Work instructions: Please show every line from the entries that carries the word "Pinecone".
##### Source information #####
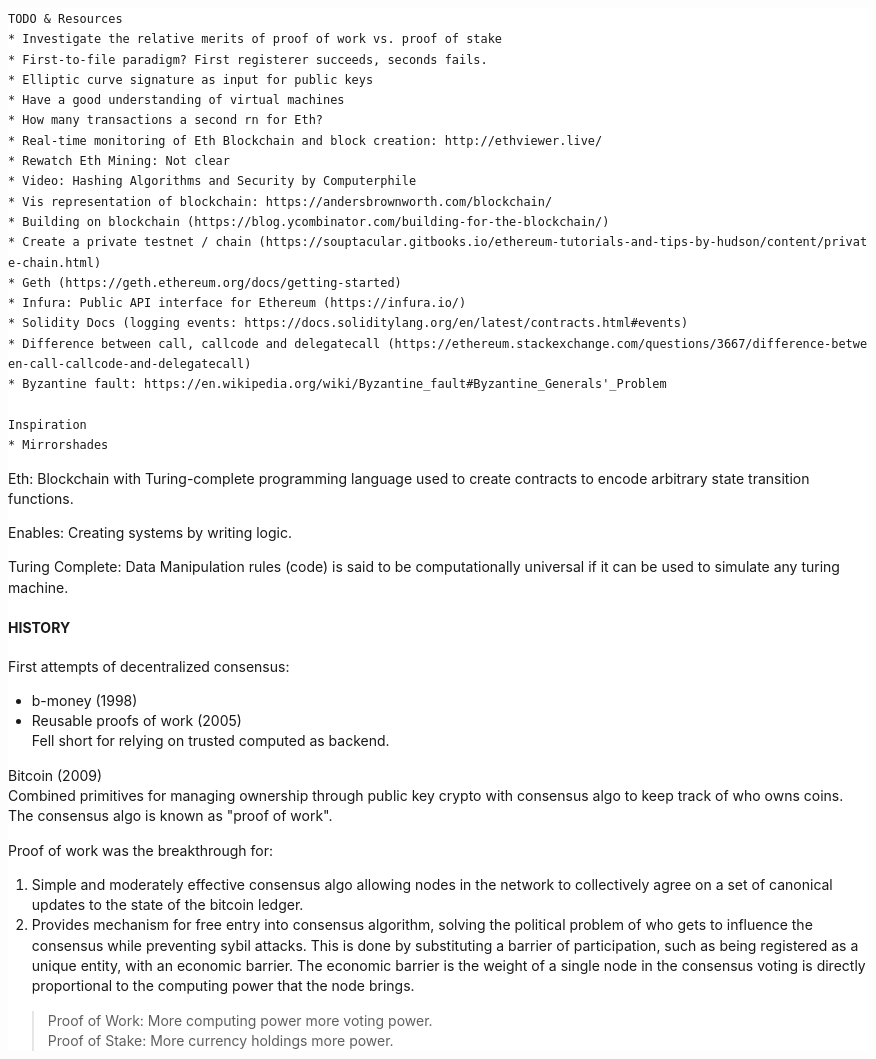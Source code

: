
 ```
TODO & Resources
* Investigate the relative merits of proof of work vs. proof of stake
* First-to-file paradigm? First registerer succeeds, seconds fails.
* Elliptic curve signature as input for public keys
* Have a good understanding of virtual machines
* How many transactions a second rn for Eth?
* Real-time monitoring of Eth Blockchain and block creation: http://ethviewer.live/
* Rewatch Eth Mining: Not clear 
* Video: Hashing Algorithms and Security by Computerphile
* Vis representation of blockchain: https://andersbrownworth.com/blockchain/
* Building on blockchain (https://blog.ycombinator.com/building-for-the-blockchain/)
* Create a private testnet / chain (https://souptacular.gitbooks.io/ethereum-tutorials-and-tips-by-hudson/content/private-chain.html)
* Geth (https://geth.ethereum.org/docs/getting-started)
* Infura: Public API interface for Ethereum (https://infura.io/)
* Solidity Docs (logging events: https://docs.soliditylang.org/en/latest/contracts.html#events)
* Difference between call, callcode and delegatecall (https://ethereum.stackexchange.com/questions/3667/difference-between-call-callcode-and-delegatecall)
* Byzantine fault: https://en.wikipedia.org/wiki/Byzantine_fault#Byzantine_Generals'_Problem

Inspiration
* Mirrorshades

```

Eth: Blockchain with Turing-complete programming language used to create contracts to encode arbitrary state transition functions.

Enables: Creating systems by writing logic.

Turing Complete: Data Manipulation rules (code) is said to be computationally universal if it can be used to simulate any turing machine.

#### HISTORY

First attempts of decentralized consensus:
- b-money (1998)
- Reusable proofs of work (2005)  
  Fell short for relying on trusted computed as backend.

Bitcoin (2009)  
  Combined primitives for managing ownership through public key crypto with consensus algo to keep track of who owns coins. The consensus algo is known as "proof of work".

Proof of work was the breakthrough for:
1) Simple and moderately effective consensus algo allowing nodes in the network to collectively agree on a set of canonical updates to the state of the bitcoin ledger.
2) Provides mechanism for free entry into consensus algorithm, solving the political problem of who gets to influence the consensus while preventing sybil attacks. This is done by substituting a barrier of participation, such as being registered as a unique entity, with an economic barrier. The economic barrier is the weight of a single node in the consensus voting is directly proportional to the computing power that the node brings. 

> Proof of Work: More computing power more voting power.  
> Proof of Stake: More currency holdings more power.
#####
##### Source information #####
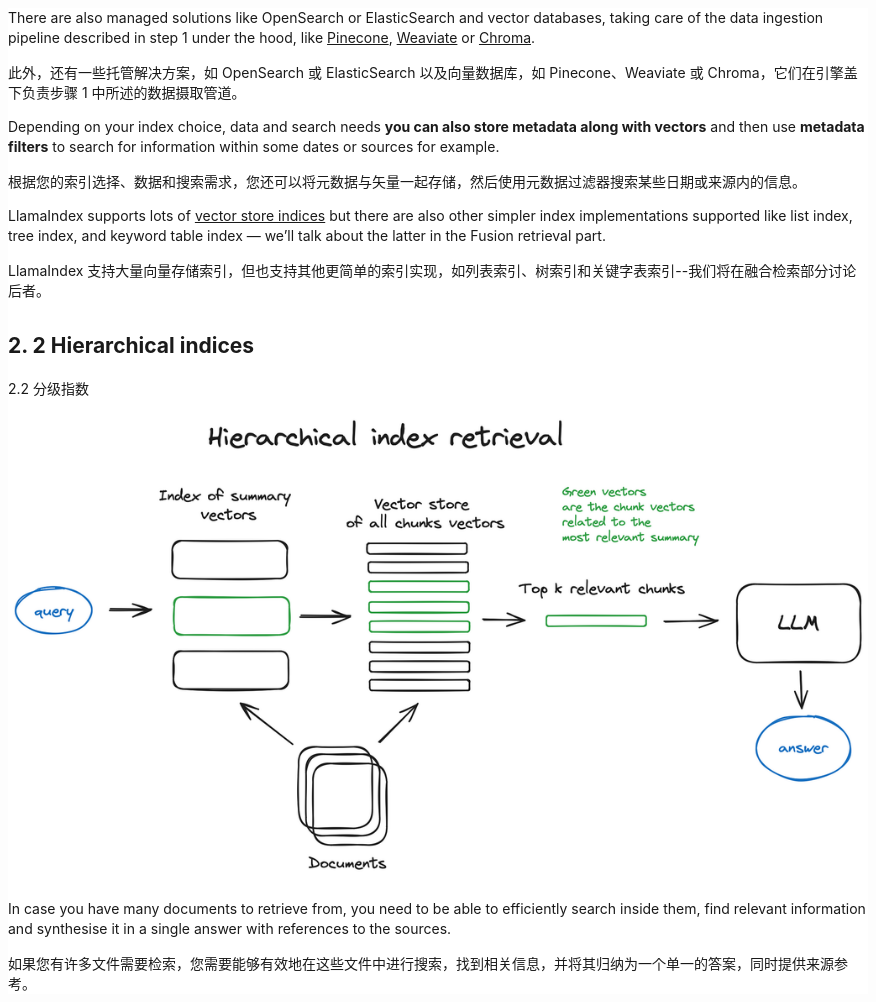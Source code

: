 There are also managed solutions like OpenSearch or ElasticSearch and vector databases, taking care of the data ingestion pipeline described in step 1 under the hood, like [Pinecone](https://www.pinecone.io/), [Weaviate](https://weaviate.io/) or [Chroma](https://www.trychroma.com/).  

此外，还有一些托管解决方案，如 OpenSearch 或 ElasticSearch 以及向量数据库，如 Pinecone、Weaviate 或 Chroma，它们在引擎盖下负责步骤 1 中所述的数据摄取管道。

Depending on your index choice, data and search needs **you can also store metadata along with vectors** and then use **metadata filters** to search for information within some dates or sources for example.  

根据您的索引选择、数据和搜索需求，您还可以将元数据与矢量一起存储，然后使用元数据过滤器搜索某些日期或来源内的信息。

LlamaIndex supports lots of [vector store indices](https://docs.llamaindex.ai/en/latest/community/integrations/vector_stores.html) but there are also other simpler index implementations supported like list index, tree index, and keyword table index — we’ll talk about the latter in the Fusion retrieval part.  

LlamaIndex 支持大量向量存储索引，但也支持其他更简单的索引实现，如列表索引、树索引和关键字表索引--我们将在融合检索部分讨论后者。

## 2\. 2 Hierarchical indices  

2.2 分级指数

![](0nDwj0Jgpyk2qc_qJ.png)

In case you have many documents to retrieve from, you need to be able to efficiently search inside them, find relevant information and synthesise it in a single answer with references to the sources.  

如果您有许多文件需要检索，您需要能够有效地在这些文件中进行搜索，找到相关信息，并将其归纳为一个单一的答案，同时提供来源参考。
#####
Problem solution:
: There are also managed solutions like OpenSearch or ElasticSearch and vector databases, taking care of the data ingestion pipeline described in step 1 under the hood, like [Pinecone](https://www.pinecone.io/), [Weaviate](https://weaviate.io/) or [Chroma](https://www.trychroma.com/).  
此外，还有一些托管解决方案，如 OpenSearch 或 ElasticSearch 以及向量数据库，如 Pinecone、Weaviate 或 Chroma，它们在引擎盖下负责步骤 1 中所述的数据摄取管道。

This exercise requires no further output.